AN HONEST MISTAKE, A COSTLY LEAK: CREDIT CARD ESKIMMING BY ACCIDENT
What looked like a textbook eSkimming incident on a WooCommerce checkout turned out to be something even more unsettling. A trusted analytics script loaded from the domain api.config-security[.]com, which appears to be related to a third-party integration, potentially involving Triplewhale and was first highlighted by @PPJSteyn in a post on X, was unintentionally collecting and sending credit card data off-site. While that post framed the behavior as a Shopify issue, the underlying risk comes from how this third-party script handled data in the browser.
No attacker compromised the site, no malicious domain was involved, and no policy was technically “broken” – yet payment data still left the browser, creating real PCI exposure.
This is the modern client-side problem in a nutshell: sometimes the riskiest incidents aren’t exploits, they’re small implementation mistakes that trusted scripts faithfully – and dangerously – act on.
Incident details
During checkout testing, credit card entry triggered browser-side requests that resembled classic Magecart behavior: compressed, encoded payloads leaving the page immediately after payment data was typed.
The destination wasn’t attacker infrastructure – it belonged to a legitimate telemetry provider, perhaps Triplewhale, which meant the “skimmer” was actually normal tracking logic doing what it was configured to do.

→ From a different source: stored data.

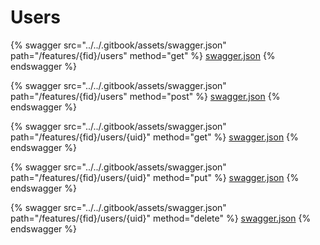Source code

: # Users

{% swagger src="../../.gitbook/assets/swagger.json" path="/features/{fid}/users" method="get" %}
[swagger.json](../../.gitbook/assets/swagger.json)
{% endswagger %}

{% swagger src="../../.gitbook/assets/swagger.json" path="/features/{fid}/users" method="post" %}
[swagger.json](../../.gitbook/assets/swagger.json)
{% endswagger %}

{% swagger src="../../.gitbook/assets/swagger.json" path="/features/{fid}/users/{uid}" method="get" %}
[swagger.json](../../.gitbook/assets/swagger.json)
{% endswagger %}

{% swagger src="../../.gitbook/assets/swagger.json" path="/features/{fid}/users/{uid}" method="put" %}
[swagger.json](../../.gitbook/assets/swagger.json)
{% endswagger %}

{% swagger src="../../.gitbook/assets/swagger.json" path="/features/{fid}/users/{uid}" method="delete" %}
[swagger.json](../../.gitbook/assets/swagger.json)
{% endswagger %}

The root cause was a subtle front-end mislabeling: the credit card field was marked as a telephone-style input to improve mobile UX, so the telemetry script classified it as a non-sensitive phone field and eligible for collection.
As a result, the card number was captured as interaction telemetry, packaged up, and transmitted to a third party that is not a payment processor, producing the same practical impact as an eSkimming attack, without any malware.

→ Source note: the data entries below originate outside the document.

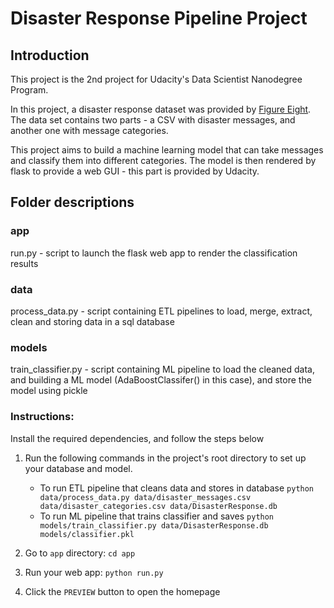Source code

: # Disaster Response Pipeline Project

## Introduction

This project is the 2nd project for Udacity's Data Scientist Nanodegree Program. 

In this project, a disaster response dataset was provided by [Figure Eight](https://www.figure-eight.com/). The data set contains two parts - a CSV with disaster messages, and another one with message categories. 

This project aims to build a machine learning model that can take messages and classify them into different categories. The model is then rendered by flask to provide a web GUI - this part is provided by Udacity.

## Folder descriptions

### app

run.py - script to launch the flask web app to render the classification results

### data

process_data.py - script containing ETL pipelines to load, merge, extract, clean and storing data in a sql database

### models

train_classifier.py - script containing ML pipeline to load the cleaned data, and building a ML model (AdaBoostClassifer() in this case), and store the model using pickle


### Instructions:

Install the required dependencies, and follow the steps below 

1. Run the following commands in the project's root directory to set up your database and model.

    - To run ETL pipeline that cleans data and stores in database
        `python data/process_data.py data/disaster_messages.csv data/disaster_categories.csv data/DisasterResponse.db`
    - To run ML pipeline that trains classifier and saves
        `python models/train_classifier.py data/DisasterResponse.db models/classifier.pkl`

2. Go to `app` directory: `cd app`

3. Run your web app: `python run.py`

4. Click the `PREVIEW` button to open the homepage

How Source Defense protects you
Source Defense focuses on what scripts do in the browser – not just whether they’re “trusted” – so it can catch scenarios where allowlisted services behave unsafely.
In this case, Source Defense would identify that a third-party script is interacting with payment inputs and that the browser session is transmitting data to an external domain (including which domain), and enforce runtime controls that prevent such unauthorized scripts from accessing PCI-relevant fields in the first place.

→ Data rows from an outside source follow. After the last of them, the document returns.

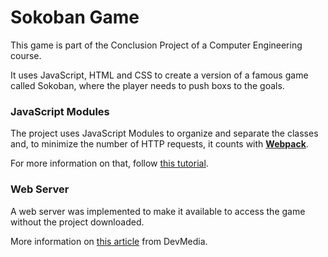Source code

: # Sokoban Game

This game is part of the Conclusion Project of a Computer Engineering course.

It uses JavaScript, HTML and CSS to create a version of a famous game called Sokoban, where the player needs to push boxs to the goals.

### JavaScript Modules
The project uses JavaScript Modules to organize and separate the classes and, to minimize the number of HTTP requests, it counts with **[Webpack](https://webpack.js.org/)**. 

For more information on that, follow [this tutorial](https://www.sitepoint.com/bundle-static-site-webpack/).

### Web Server
A web server was implemented to make it available to access the game without the project downloaded.

More information on [this article](https://www.devmedia.com.br/construindo-um-servidor-web-com-node-js/32023) from DevMedia.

By blocking access at the point of collection, Source Defense helps eliminate the downstream risk of sensitive data being packaged and sent externally – even when the script and destination are legitimate.
How Source Defense alerts you
Regardless of whether you’re running active protection or detect-only monitoring, Source Defense will generate alerts when scripts exhibit risky runtime behavior – even if the script and destination domain are legitimate.
In detect-only mode, those alerts give you immediate visibility so your team can investigate and respond; in protect mode, the same behaviors can be proactively blocked in real time before sensitive data leaves the browser.
In this scenario, customers would see alerts such as:
- Accessing PCI data – a third-party script interacting with payment fields in a way that indicates exposure risk
- Transferring data – the browser session sending data externally, including visibility into the destination domain
These alerts surface in the notification center and dashboard summaries, giving security teams a clear signal that “allowed” client-side behavior is creating real payment-data risk.
Key takeaways
Client-side security failures aren’t always “attacks”- they can be trusted scripts behaving as designed in the wrong context.
In this case, controls like CSP allowlists and vendor trust didn’t help, because they govern what’s permitted to load and where browser traffic is allowed to go; not whether sensitive user input is being picked up during runtime.
The practical lesson is: “trusted script + allowed destination” isn’t enough. You also need visibility into what scripts are doing in the browser, so you can catch sensitive-input collection and unexpected outbound telemetry even when everything looks legitimate.
Because with client-side code, an honest mistake can still become accidental eSkimming — and the damage doesn’t care about intent.